Exercise objective:
Go through the data below and count every line that has the word "string". Return only the count.
※
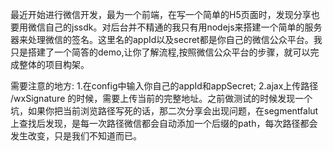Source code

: 最近开始进行微信开发，最为一个前端，在写一个简单的H5页面时，发现分享也要用微信自己的jssdk。对后台并不精通的我只有用nodejs来搭建一个简单的服务器来处理微信的签名。这里名的appId以及secret都是你自己的微信公众平台。我只是搭建了一个简答的demo,让你了解流程,按照微信公众平台的步骤，就可以完成整体的项目构架。

需要注意的地方:
1.在config中输入你自己的appId和appSecret;
2.ajax上传路径 /wxSignature 的时候，需要上传当前的完整地址。之前做测试的时候发现一个坑，如果你把当前浏览路径写死的话，那二次分享会出现问题，在segmentfalut上查找后发现，是每一次路径微信都会自动添加一个后缀的path，每次路径都会发生改变，只是我们不知道而已。
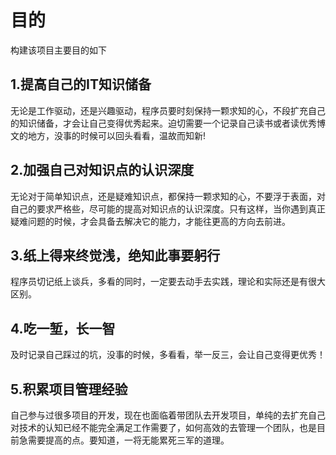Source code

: # 目的
构建该项目主要目的如下
## 1.提高自己的IT知识储备
无论是工作驱动，还是兴趣驱动，程序员要时刻保持一颗求知的心，不段扩充自己的知识储备，才会让自己变得优秀起来。迫切需要一个记录自己读书或者读优秀博文的地方，没事的时候可以回头看看，温故而知新!

## 2.加强自己对知识点的认识深度
无论对于简单知识点，还是疑难知识点，都保持一颗求知的心，不要浮于表面，对自己的要求严格些，尽可能的提高对知识点的认识深度。只有这样，当你遇到真正疑难问题的时候，才会具备去解决它的能力，才能往更高的方向去前进。

## 3.纸上得来终觉浅，绝知此事要躬行
程序员切记纸上谈兵，多看的同时，一定要去动手去实践，理论和实际还是有很大区别。

## 4.吃一堑，长一智
及时记录自己踩过的坑，没事的时候，多看看，举一反三，会让自己变得更优秀！

## 5.积累项目管理经验
自己参与过很多项目的开发，现在也面临着带团队去开发项目，单纯的去扩充自己对技术的认知已经不能完全满足工作需要了，如何高效的去管理一个团队，也是目前急需要提高的点。要知道，一将无能累死三军的道理。
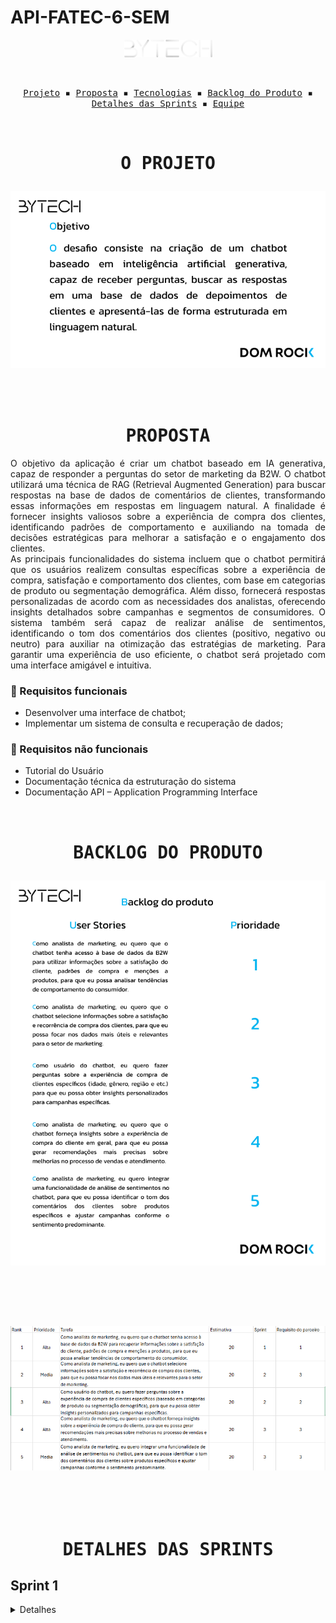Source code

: # API-FATEC-6-SEM
<p align="center"> <img src="/readme/Logo.png" alt="Equipe bytech"/></p>
<br>
<p align="center">
  <samp>
    <a href="#o-projeto">Projeto</a> ▪️
    <a href="#proposta">Proposta</a> ▪️
    <a href="#tecnologias">Tecnologias</a> ▪️
    <a href="#backlog-do-produto">Backlog do Produto</a> ▪️
    <a href="#detalhes-das-sprints">Detalhes das Sprints</a> ▪️
    <a href="#equipe">Equipe</a>
    
  </samp>
</p>

<br>

<h1 align="center"><samp>O PROJETO</samp>
  
  ![Equipe bytech](/readme/Objetivo.png)
  
</h1>
<br>
<h1 align="center"><samp>PROPOSTA</samp></h1>

<p align = "justify"> O objetivo da aplicação é criar um chatbot baseado em IA generativa, capaz de responder a perguntas do setor de marketing da B2W. O chatbot utilizará uma técnica de RAG (Retrieval Augmented Generation) para buscar respostas na base de dados de comentários de clientes, transformando essas informações em respostas em linguagem natural. A finalidade é fornecer insights valiosos sobre a experiência de compra dos clientes, identificando padrões de comportamento e auxiliando na tomada de decisões estratégicas para melhorar a satisfação e o engajamento dos clientes.<br>
As principais funcionalidades do sistema incluem que o chatbot permitirá que os usuários realizem consultas específicas sobre a experiência de compra, satisfação e comportamento dos clientes, com base em categorias de produto ou segmentação demográfica. Além disso, fornecerá respostas personalizadas de acordo com as necessidades dos analistas, oferecendo insights detalhados sobre campanhas e segmentos de consumidores. O sistema também será capaz de realizar análise de sentimentos, identificando o tom dos comentários dos clientes (positivo, negativo ou neutro) para auxiliar na otimização das estratégias de marketing. Para garantir uma experiência de uso eficiente, o chatbot será projetado com uma interface amigável e intuitiva.  </p>

### 📖 Requisitos funcionais
+ Desenvolver uma interface de chatbot;
+ Implementar um sistema de consulta e recuperação de dados;


### 🔖 Requisitos não funcionais
+ Tutorial do Usuário
+ Documentação técnica da estruturação do sistema
+ Documentação API – Application Programming Interface

<br>



<h1 align="center"><samp>BACKLOG DO PRODUTO</samp>

![Equipe bytech](/readme/BacklogProduto.png)


<br>

![Equipe bytech](/readme/BacklogPadrao.png)

<br>

</h1>
<h1 align="center"><samp>DETALHES DAS SPRINTS</samp></h1>
<h2>Sprint 1</h2>
<details>
  <summary>Detalhes</summary>
<h3 align="center">Backlog da Sprint

![Equipe bytech](/readme/BacklogSprint1.png)

   <br>
</h3>
<h3 align="center">Critérios de aceitação

![Equipe bytech](/readme/CriteriosdeAceitacao1.png)

   <br>
</h3>
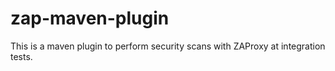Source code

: # zap-maven-plugin
This is a maven plugin to perform security scans with ZAProxy at integration tests.
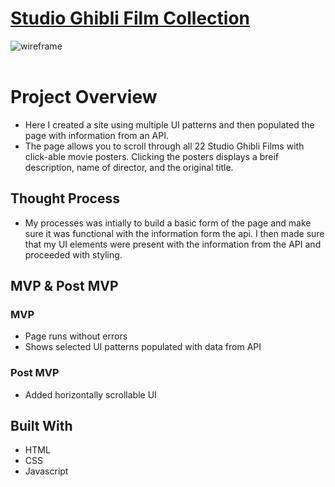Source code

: # <strong> [Studio Ghibli Film Collection](https://iffat77.github.io/ui-pattern-project/) </strong>

![wireframe](https://res.cloudinary.com/dsk8h1adc/image/upload/v1647908989/Screen_Shot_2022-03-21_at_8.19.24_PM_hzgtap.png)
<br>
<br>

# Project Overview

  - Here I created a site using multiple UI patterns and then populated the page with information from an API.
  - The page allows you to scroll through all 22 Studio Ghibli Films with click-able movie posters. Clicking the posters displays a breif description, name of director, and the original title.

## Thought Process

  - My processes was intially to build a basic form of the page and make sure it was functional with the information form the api. I then made sure that my UI elements were present with the information from the API and proceeded with styling.

## MVP & Post MVP

### MVP
- Page runs without errors
- Shows selected UI patterns populated with data from API


### Post MVP
- Added horizontally scrollable UI 

## Built With
 - HTML
 - CSS
 - Javascript


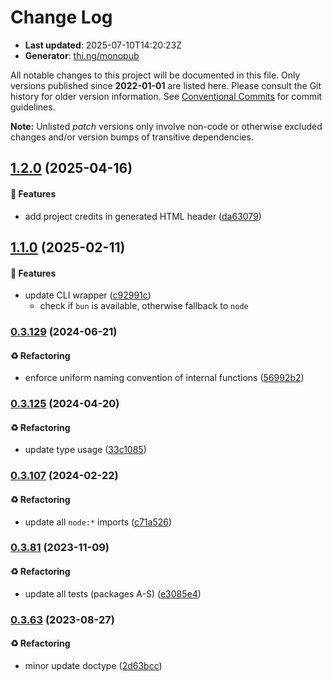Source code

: # Change Log

- **Last updated**: 2025-07-10T14:20:23Z
- **Generator**: [thi.ng/monopub](https://thi.ng/monopub)

All notable changes to this project will be documented in this file.
Only versions published since **2022-01-01** are listed here.
Please consult the Git history for older version information.
See [Conventional Commits](https://conventionalcommits.org/) for commit guidelines.

**Note:** Unlisted _patch_ versions only involve non-code or otherwise excluded changes
and/or version bumps of transitive dependencies.

## [1.2.0](https://github.com/thi-ng/umbrella/tree/@thi.ng/hdiff@1.2.0) (2025-04-16)

#### 🚀 Features

- add project credits in generated HTML header ([da63079](https://github.com/thi-ng/umbrella/commit/da63079))

## [1.1.0](https://github.com/thi-ng/umbrella/tree/@thi.ng/hdiff@1.1.0) (2025-02-11)

#### 🚀 Features

- update CLI wrapper ([c92991c](https://github.com/thi-ng/umbrella/commit/c92991c))
  - check if `bun` is available, otherwise fallback to `node`

### [0.3.129](https://github.com/thi-ng/umbrella/tree/@thi.ng/hdiff@0.3.129) (2024-06-21)

#### ♻️ Refactoring

- enforce uniform naming convention of internal functions ([56992b2](https://github.com/thi-ng/umbrella/commit/56992b2))

### [0.3.125](https://github.com/thi-ng/umbrella/tree/@thi.ng/hdiff@0.3.125) (2024-04-20)

#### ♻️ Refactoring

- update type usage ([33c1085](https://github.com/thi-ng/umbrella/commit/33c1085))

### [0.3.107](https://github.com/thi-ng/umbrella/tree/@thi.ng/hdiff@0.3.107) (2024-02-22)

#### ♻️ Refactoring

- update all `node:*` imports ([c71a526](https://github.com/thi-ng/umbrella/commit/c71a526))

### [0.3.81](https://github.com/thi-ng/umbrella/tree/@thi.ng/hdiff@0.3.81) (2023-11-09)

#### ♻️ Refactoring

- update all tests (packages A-S) ([e3085e4](https://github.com/thi-ng/umbrella/commit/e3085e4))

### [0.3.63](https://github.com/thi-ng/umbrella/tree/@thi.ng/hdiff@0.3.63) (2023-08-27)

#### ♻️ Refactoring

- minor update doctype ([2d63bcc](https://github.com/thi-ng/umbrella/commit/2d63bcc))
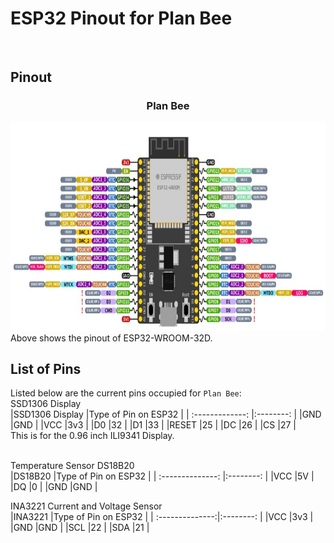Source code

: # ESP32 Pinout for Plan Bee
<br/>


## Pinout
<h3 align="center">Plan Bee</h3>
<div align="center">
  <a href="https://github.com/charutomo/Plan-Bee-">
    <img src="image/pinout.jpg" alt="pinout" width="786" height="333">
  </a>
</div>
Above shows the pinout of ESP32-WROOM-32D.
<br/>

## List of Pins
Listed below are the current pins occupied for `Plan Bee`: 
<br/>
SSD1306 Display
<br/>
|SSD1306 Display	|Type of Pin on ESP32 |
| :-------------:	|:--------:		    |
|GND			|GND       		    |
|VCC			|3v3	 	           |
|D0			|32	     		    |
|D1			|33			    |
|RESET			|25		     	    |
|DC			|26			    |
|CS			|27			    |
<br/>
This is for the 0.96 inch ILI9341 Display.
<br/>
<br/>


Temperature Sensor DS18B20
<br/>
|DS18B20		|Type of Pin on ESP32 |
| :--------------:	|:--------:		    	|
|VCC			|5V	 	         	 |
|DQ			|0		      		 |
|GND			|GND       		    	|
<br/>


INA3221 Current and Voltage Sensor
<br/>
|INA3221		|Type of Pin on ESP32 |
| :--------------:|:--------:		    |
|VCC			|3v3	 	          |
|GND			|GND       		    |
|SCL			|22	     		    |
|SDA			|21			    |
<br/>



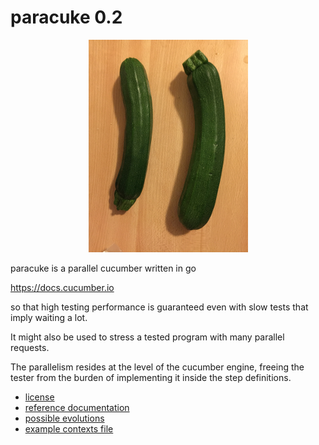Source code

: # paracuke 0.2
<p align="center"><img src=assets/images/Paracuke.png></p>
paracuke is a parallel cucumber written in go

  https://docs.cucumber.io

so that high testing performance is guaranteed even
with slow tests that imply waiting a lot.

It might also be used to stress a tested program
with many parallel requests.

The parallelism resides at the level of the cucumber
engine, freeing the tester from the burden of
implementing it inside the step definitions.

 * [license](LICENSE)
 * [reference documentation](assets/documentation/REFERENCE.md)
 * [possible evolutions](assets/documentation/IDEAS.md)
 * [example contexts file](assets/examples/example.yml)
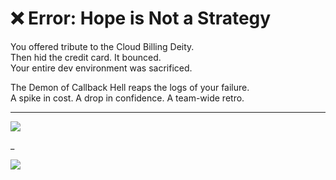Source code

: # ❌ Error: Hope is Not a Strategy

You offered tribute to the Cloud Billing Deity.  
Then hid the credit card. It bounced.  
Your entire dev environment was sacrificed.

The Demon of Callback Hell reaps the logs of your failure.  
A spike in cost. A drop in confidence. A team-wide retro.

---

<a href="../../glossary.md">
  <img src="https://img.shields.io/badge/Consult%20the%20DevLore%20Glossary-5dade2?style=for-the-badge"/>
</a>

_

<a href="../../start-game.md">
  <img src="https://img.shields.io/badge/The%20runtime%20betrayed%20you.%20Return%20stronger-slategray?style=for-the-badge"/>
</a>
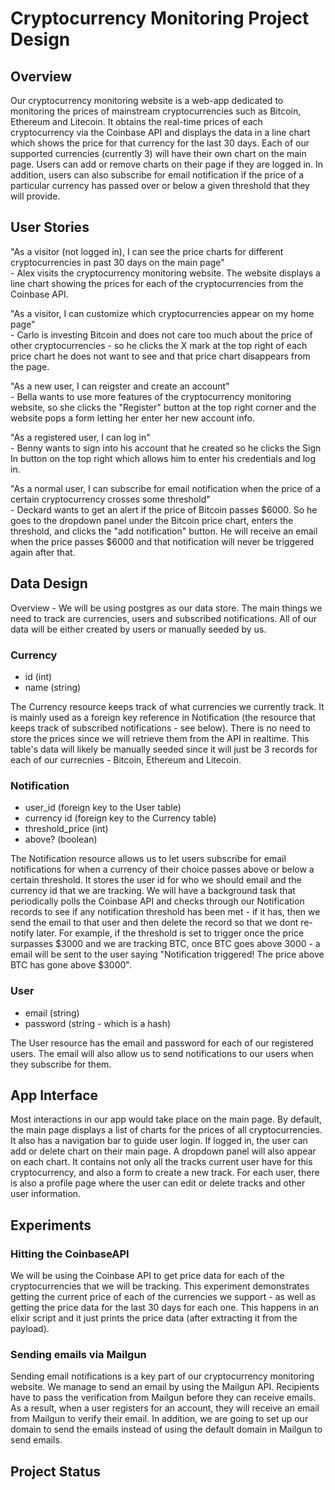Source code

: # Cryptocurrency Monitoring Project Design
## Overview
Our cryptocurrency monitoring website is a web-app dedicated to monitoring the prices of mainstream cryptocurrencies such as Bitcoin, Ethereum and Litecoin. It obtains the real-time prices of each cryptocurrency via the Coinbase API and displays the data in a line chart which shows the price for that currency for the last 30 days. Each of our supported currencies (currently 3) will have their own chart on the main page. Users can add or remove charts on their page if they are logged in. In addition, users can also subscribe for email notification if the price of a particular currency has passed over or below a given threshold that they will provide.
## User Stories
"As a visitor (not logged in), I can see the price charts for different cryptocurrencies in past 30 days on the main page" <br>
\- Alex visits the cryptocurrency monitoring website. The website displays a line chart showing the prices for each of the cryptocurrencies from the Coinbase API.

"As a visitor, I can customize which cryptocurrencies appear on my home page"<br>
\- Carlo is investing Bitcoin and does not care too much about the price of other cryptocurrencies - so he clicks the X mark at the top right of each price chart he does not want to see and that price chart disappears from the page.

"As a new user, I can reigster and create an account"<br>
\- Bella wants to use more features of the cryptocurrency monitoring website, so she clicks the "Register" button at the top right corner and the website pops a form letting her enter her new account info.

"As a registered user, I can log in"<br>
\- Benny wants to sign into his account that he created so he clicks the Sign In button on the top right which allows him to enter his credentials and log in.

"As a normal user, I can subscribe for email notification when the price of a certain cryptocurrency crosses some threshold"<br>
\- Deckard wants to get an alert if the price of Bitcoin passes $6000. So he goes to the dropdown panel under the Bitcoin price chart, enters the threshold, and clicks the "add notification" button. He will receive an email when the price passes $6000 and that notification will never be triggered again after that.

## Data Design

Overview - We will be using postgres as our data store. The main things we need to track are currencies, users and subscribed notifications. All of our data will be either created by users or manually seeded by us.

### Currency
- id (int)
- name (string)

The Currency resource keeps track of what currencies we currently track. It is mainly used as a foreign key reference in Notification (the resource that keeps track of subscribed notifications - see below). There is no need to store the prices since we will retrieve them from the API in realtime. This table's data will likely be manually seeded since it will just be 3 records for each of our currecnies - Bitcoin, Ethereum and Litecoin.

### Notification
- user_id (foreign key to the User table)
- currency id (foreign key to the Currency table)
- threshold_price (int)
- above? (boolean)

The Notification resource allows us to let users subscribe for email notifications for when a currency of their choice passes above or below a certain threshold. It stores the user id for who we should email and the currency id that we are tracking. We will have a background task that periodically polls the Coinbase API and checks through our Notification records to see if any notification threshold has been met - if it has, then we send the email to that user and then delete the record so that we dont re-notify later. For example, if the threshold is set to trigger once the price surpasses $3000 and we are tracking BTC, once BTC goes above 3000 - a email will be sent to the user saying "Notification triggered! The price above BTC has gone above $3000".

### User
- email (string)
- password (string - which is a hash)

The User resource has the email and password for each of our registered users. The email will also allow us to send notifications to our users when they subscribe for them.

## App Interface
Most interactions in our app would take place on the main page. By default, the main page displays a list of charts for the prices of all cryptocurrencies. It also has a navigation bar to guide user login. If logged in, the user can add or delete chart on their main page. A dropdown panel will also appear on each chart. It contains not only all the tracks current user have for this cryptocurrency, and also a form to create a new track. For each user, there is also a profile page where the user can edit or delete tracks and other user information.

## Experiments

### Hitting the CoinbaseAPI
We will be using the Coinbase API to get price data for each of the cryptocurrencies that we will be tracking. This experiment demonstrates getting the current price of each of the currencies we support - as well as getting the price data for the last 30 days for each one. This happens in an elixir script and it just prints the price data (after extracting it from the payload).


### Sending emails via Mailgun
Sending email notifications is a key part of our cryptocurrency monitoring website. We manage to send an email by using the Mailgun API. Recipients have to pass the verification from Mailgun before they can receive emails. As a result, when a user registers for an account, they will receive an email from Mailgun to verify their email. In addition, we are going to set up our domain to send the emails instead of using the default domain in Mailgun to send emails.

## Project Status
※
Result:
3